Il capofamiglia, recensione: il dramma materiale

Il Capofamiglia, recensione film di Omar El Zohairy Dasscinemag

Il capofamiglia (trailer), film scritto e diretto da Omar El Zohairy, ambientato in Egitto, è un urlo d’aiuto disperato. Il dramma che affligge la famiglia distrugge l’equilibrio precario in cui verteva la loro vita, altrettanto in bilico. Il film ha vinto il premio come Miglior film alla Semaine de la Critique del Festival di Cannes nel 2021 e il Gran premio della giuria al Torino Film Festival.

La storia della famiglia è dedita al sacrificio perenne: la vita di ogni suo componente è ipotecata al lavoro, unica ragione di vita, e di sopravvivenza. I primi piani e piani americani sono molto usati, ma si evita di porre l’attenzione sui volti dei personaggi; la macchina da presa riprende solo le azioni “materiali” e “utili” a scampare la morte (come le scene di scambi di soldi, di cibo, atti di indossare le scarpe da lavoro). Questo espediente rende ancora più chiara la condizione di alienazione al lavoro e disperazione che vive l’intera famiglia. Dall’inizio della trama, il lavoro manuale di entrambi i genitori li rende inespressivi e apatici di fronte a qualsiasi situazione. I figli tentano naturalmente di esprimersi, ma la risposta che spetta loro è un eloquente silenzio.
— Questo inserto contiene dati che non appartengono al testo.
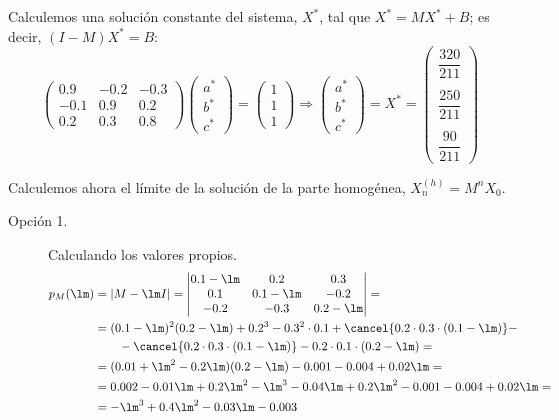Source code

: \begin{ejercicio}
Calculemos una solución constante del sistema, $X^\ast$, tal que $X^\ast = MX^\ast + B$;
es decir, $(I-M)X^\ast = B$:
\begin{equation*}
    \begin{pmatrix}
        0.9 & -0.2 & -0.3\\
        -0.1 & 0.9 & 0.2\\
        0.2 & 0.3 & 0.8
    \end{pmatrix}\begin{pmatrix}
        a^\ast\\
        b^\ast\\
        c^\ast
    \end{pmatrix} = \begin{pmatrix}
        1\\
        1\\
        1
    \end{pmatrix}
    \Longrightarrow
    \begin{pmatrix}
        a^\ast\\
        b^\ast\\
        c^\ast
    \end{pmatrix} = X^\ast =  \begin{pmatrix}
        \dfrac{320}{211} \\ \\
        \dfrac{250}{211} \\ \\
        \dfrac{90}{211}
    \end{pmatrix}
\end{equation*}

Calculemos ahora el límite de la solución de la parte homogénea, $X_n^{(h)} = M^nX_0$.
\begin{description}
    \item[Opción 1.] Calculando los valores propios.
    \begin{align*}
        p_M(\lm) &= |M - \lm I| = \begin{vmatrix}
            0.1-\lm & 0.2 & 0.3\\
            0.1 & 0.1-\lm & -0.2\\
            -0.2 & -0.3 & 0.2-\lm
        \end{vmatrix} =\\
        &= (0.1-\lm)^2(0.2-\lm) + 0.2^3-0.3^2\cdot 0.1 +\cancel{0.2\cdot 0.3\cdot (0.1-\lm)}-\\&\qquad -\cancel{0.2\cdot 0.3\cdot (0.1-\lm)}-0.2\cdot 0.1\cdot (0.2-\lm) =\\
        &= (0.01+\lm^2-0.2\lm)(0.2-\lm) -0.001 -0.004 +0.02\lm =\\
        &= 0.002 -0.01\lm +0.2\lm^2 -\lm^3-0.04\lm+0.2\lm^2-0.001 -0.004 +0.02\lm=\\
        &= -\lm^3+0.4\lm^2-0.03\lm -0.003
    \end{align*}


\end{description}
\end{ejercicio}
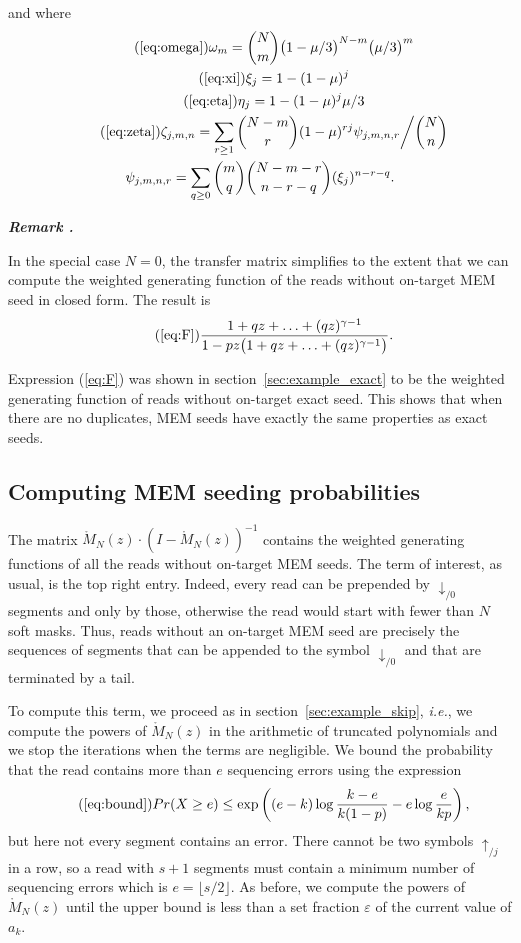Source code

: \documentclass{article}
\newcounter{remarkcounter}
\newenvironment{remark}
{\small\it\vspace{0.5\baselineskip}
  \refstepcounter{remarkcounter}%
  \noindent\textbf{Remark \arabic{remarkcounter}.}%
}{\vspace{0.5\baselineskip}}
\begin{document}
and where
\begin{gather}
\tag{\ref{eq:omega}}
\omega_m = {N \choose m} \big(1 - \mu/3\big)^{N-m} \big(\mu/3\big)^m \\
\tag{\ref{eq:xi}}
\xi_j = 1-(1-\mu)^j \\
\tag{\ref{eq:eta}}
\eta_j = 1-(1-\mu)^j\mu/3 \\
\tag{\ref{eq:zeta}}
\zeta_{j,m,n} = \sum_{r\geq1} {N-m \choose r}
(1-\mu)^{rj} \psi_{j,m,n,r} \bigg/ {N \choose n} \\
\notag
\psi_{j,m,n,r} = \sum_{q \geq 0}{m \choose q}{N-m-r \choose n-r-q}
(\xi_j)^{n-r-q}.
\end{gather}

\begin{remark}
In the special case $N=0$, the transfer matrix simplifies to the extent
that we can compute the weighted generating function of the reads without
on-target MEM seed in closed form. The result is
\begin{equation}
\tag{\ref{eq:F}}
\frac{1+qz+\ldots+(qz)^{\gamma-1}}
  {1-pz \big(1+qz+\ldots+(qz)^{\gamma-1} \big)}.
\end{equation}

Expression (\ref{eq:F}) was shown in section~\ref{sec:example_exact} to be
the weighted generating function of reads without on-target exact seed.
This shows that when there are no duplicates, MEM seeds have exactly the
same properties as exact seeds.
\end{remark}

\subsection{Computing MEM seeding probabilities}

The matrix $\mathring{M}_N(z)\cdot(I-\mathring{M}_N(z))^{-1}$ contains the
weighted generating functions of all the reads without on-target MEM
seeds. The term of interest, as usual, is the top right entry. Indeed,
every read can be prepended by $\downarrow_{/0}$ segments and only by
those, otherwise the read would start with fewer than $N$ soft masks.
Thus, reads without an on-target MEM seed are precisely the sequences of
segments that can be appended to the symbol $\downarrow_{/0}$ and that are
terminated by a tail.

To compute this term, we proceed as in section~\ref{sec:example_skip},
\textit{i.e.}, we compute the powers of $\mathring{M}_N(z)$ in the
arithmetic of truncated polynomials and we stop the iterations when the
terms are negligible. We bound the probability that the read contains more
than $e$ sequencing errors using the expression
\begin{equation*}
\tag{\ref{eq:bound}}
Pr(X \geq e) \leq \exp \left( (e-k)\log \frac{k-e}{k(1-p)} -e\log
\frac{e}{kp} \right),
\end{equation*}
but here not every segment contains an error. There cannot be two symbols
$\uparrow_{/j}$ in a row, so a read with $s+1$ segments must contain a
minimum number of sequencing errors which is $e=\lfloor{s/2\rfloor}$. As
before, we compute the powers of $\mathring{M}_N(z)$ until the upper bound
is less than a set fraction $\varepsilon$ of the current value of $a_k$.
\end{document}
Per contrasto, gli eventi emozionalmente coinvolgenti sono raccontati con l’uso di long shot: ne sono esempio la scena della festa fino ai riti per tentare di far tornare umano il corpo del padre. In questo modo, si percepisce lo straniamento dalla propria vita emozionale. La loro sorte è profondamente cambiata in un momento di grande spensieratezza: la festa di compleanno di uno dei due figli. Un mago tenta un trucco magico ma qualcosa va storto: il padre di famiglia viene “trasformato” in un pollo, o almeno questo è quello che vuole farci credere la successione dei fatti. Inizia così la metamorfosi di ogni componente della famiglia, ormai segnata in modo indelebile da questa perdita importante.
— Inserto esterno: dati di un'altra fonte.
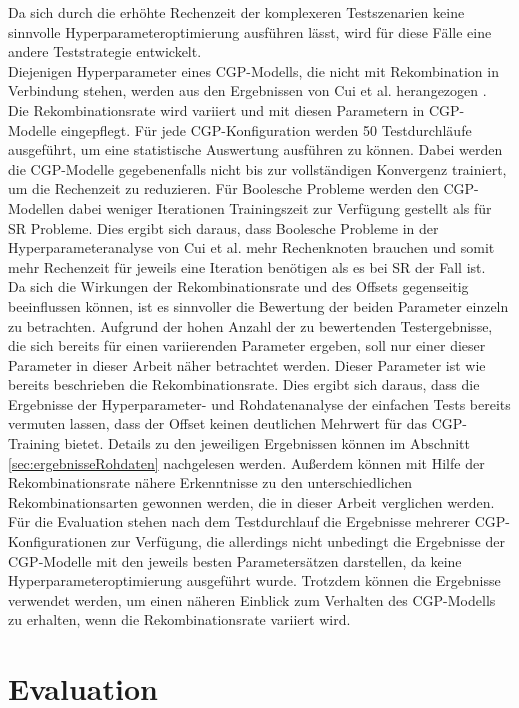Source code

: Da sich durch die erhöhte Rechenzeit der komplexeren Testszenarien keine sinnvolle Hyperparameteroptimierung ausführen lässt, wird für diese Fälle eine andere Teststrategie entwickelt.\\
Diejenigen Hyperparameter eines CGP-Modells, die nicht mit Rekombination in Verbindung stehen, werden aus den Ergebnissen von Cui et al. herangezogen \cite{cui_results}.
Die Rekombinationsrate wird variiert und mit diesen Parametern in CGP-Modelle eingepflegt.
Für jede CGP-Konfiguration werden 50 Testdurchläufe ausgeführt, um eine statistische Auswertung ausführen zu können.
Dabei werden die CGP-Modelle gegebenenfalls nicht bis zur vollständigen Konvergenz trainiert, um die Rechenzeit zu reduzieren. 
Für Boolesche Probleme werden den CGP-Modellen dabei weniger Iterationen Trainingszeit zur Verfügung gestellt als für SR Probleme.
Dies ergibt sich daraus, dass Boolesche Probleme in der Hyperparameteranalyse von Cui et al. mehr Rechenknoten brauchen und somit mehr Rechenzeit für jeweils eine Iteration benötigen als es bei SR der Fall ist. \cite{cui_results}\\
Da sich die Wirkungen der Rekombinationsrate und des Offsets gegenseitig beeinflussen können, ist es sinnvoller die Bewertung der beiden Parameter einzeln zu betrachten.
Aufgrund der hohen Anzahl der zu bewertenden Testergebnisse, die sich bereits für einen variierenden Parameter ergeben, soll nur einer dieser Parameter in dieser Arbeit näher betrachtet werden.
Dieser Parameter ist wie bereits beschrieben die Rekombinationsrate.
Dies ergibt sich daraus, dass die Ergebnisse der Hyperparameter- und Rohdatenanalyse der einfachen Tests bereits vermuten lassen, dass der Offset keinen deutlichen Mehrwert für das CGP-Training bietet.
Details zu den jeweiligen Ergebnissen können im Abschnitt \ref{sec:ergebnisseRohdaten} nachgelesen werden.
Außerdem können mit Hilfe der Rekombinationsrate nähere Erkenntnisse zu den unterschiedlichen Rekombinationsarten gewonnen werden, die in dieser Arbeit verglichen werden.\\
Für die Evaluation stehen nach dem Testdurchlauf die Ergebnisse mehrerer CGP-Kon\-fi\-gu\-ra\-tio\-nen zur Verfügung, die allerdings nicht unbedingt die Ergebnisse der CGP-Modelle mit den jeweils besten Parametersätzen darstellen, da keine Hyperparameteroptimierung ausgeführt wurde.
Trotzdem können die Ergebnisse verwendet werden, um einen näheren Einblick zum Verhalten des CGP-Modells zu erhalten, wenn die Rekombinationsrate variiert wird.


\section{Evaluation}
\label{sec:Evaluation}

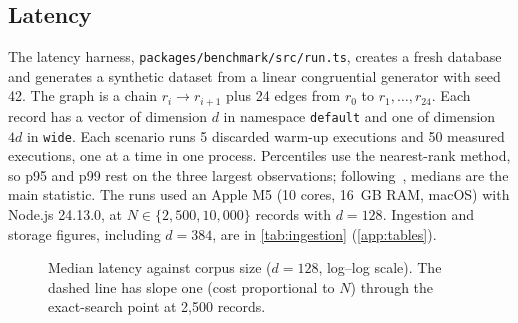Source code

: \documentclass[preprint,12pt,a4paper]{elsarticle}
\newcommand{\code}[1]{\texttt{#1}}
\begin{document}
\subsection{Latency}
\label{sec:latency}

The latency harness, \nolinkurl{packages/benchmark/src/run.ts}, creates a fresh database and generates a synthetic dataset from a linear congruential generator with seed 42. The graph is a chain $r_i \to r_{i+1}$ plus 24 edges from $r_0$ to $r_1,\dots,r_{24}$. Each record has a vector of dimension $d$ in namespace \code{default} and one of dimension $4d$ in \code{wide}. Each scenario runs 5 discarded warm-up executions and 50 measured executions, one at a time in one process. Percentiles use the nearest-rank method, so p95 and p99 rest on the three largest observations; following~\cite{hoefler2015benchmarking}, medians are the main statistic. The runs used an Apple M5 (10 cores, 16~GB RAM, macOS) with Node.js 24.13.0, at $N \in \{2{,}500, 10{,}000\}$ records with $d = 128$. Ingestion and storage figures, including $d = 384$, are in \cref{tab:ingestion} (\ref{app:tables}).

\begin{table}[htbp]
\centering
\footnotesize
\caption{Latency in ms at $d = 128$, except the row marked $d = 512$. The hub start is $r_0$; the chain start is the middle of the chain. Mode A uses a label filter that matches every record; Mode B has no filter and expands in both directions.}
\label{tab:latency}

\end{table}

\begin{figure}[htbp]
\centering
{}
\caption{Median latency against corpus size ($d = 128$, log--log scale). The dashed line has slope one (cost proportional to $N$) through the exact-search point at 2,500 records.}
\label{fig:scaling}
\end{figure}
\end{document}
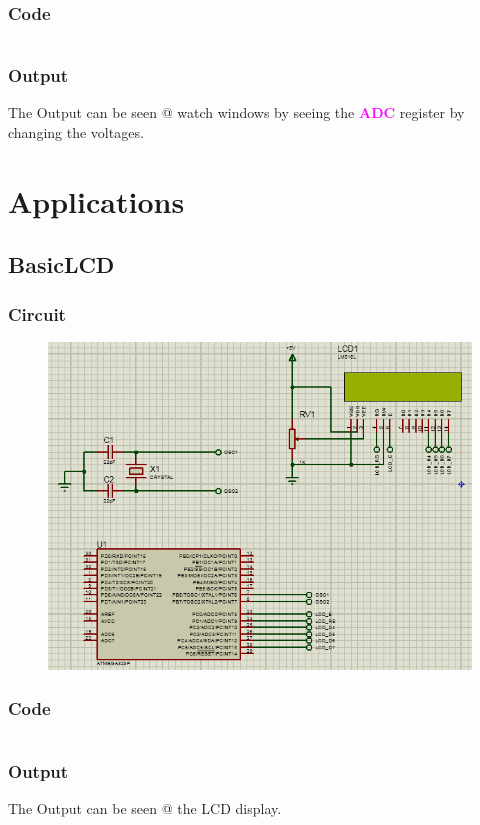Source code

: \documentclass[oneside]{book}
\newcommand{\regFormat}[1]{\textbf{\textcolor{magenta}{#1}}}
\begin{document}
\subsection{Code}
\inputminted[bgcolor=black]{c}{./programFiles/AnalogToDigital.c}

\subsection{Output}
\quad The Output can be seen @ watch windows by seeing the \regFormat{ADC} register by changing the voltages.


\chapter{Applications}
\section{BasicLCD}
\subsection{Circuit}
\begin{figure}[H]
    \centering
    \includegraphics[height=0.2\textheight]{BasicLCD.png}
\end{figure}
\subsection{Code}
\inputminted[bgcolor=black]{c}{./programFiles/BasicLCD.c}

\subsection{Output}
\quad The Output can be seen @ the LCD display.
\end{document}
Il Capofamiglia, recensione film di Omar El Zohairy Dasscinemag

La madre (Demyana Nassar) rinnega la sua condizione per aiutare, silenziosamente, la sua famiglia: prende la situazione in mano e tenta disperatamente tutte le strade possibili pur di far vivere al meglio i suoi bambini, anche se deve farli lavorare contro ogni legge. I bambini si estraniano dalla loro vita guardando in modo compulsivo la televisione, mentre la madre combatte per una vita fuori dai canoni del sistema patriarcale in cui era immersa e che non le offriva nessun tipo di comprensione.

La trama è colma di contrasti sonori e visivi che definiscono l’inizio e la fine di un grande cambiamento di vita: l’urlo e il buio fanno spazio ai colori e alla musica di una rinascita personale. Per nascere bisogna morire, anche a costo di tagliare completamente con il proprio passato. Questa pellicola racconta l’intensità dell’esistenza in condizioni di povertà usando la stessa crudezza con cui viene vissuta in prima persona. Il mistero, però, rimane costante durante tutte le scene; il codice con cui comunicano i personaggi è ineffabile a chi non si trova nelle loro stesse condizioni. Le loro espressioni infondono comunque molta emozione negli spettatori e spettatrici. 

Si può notare quanto il titolo sia in divergenza con la trama vera e propria; questa soluzione è ironica e allo stesso tempo realista, proprio come la trama, ed è la manifestazione di un cambiamento che parte dalla forza di una sola persona. Questa persona, però, è quella che ci aspetteremmo, oppure no?

Il capofamiglia è al cinema dal 16 marzo.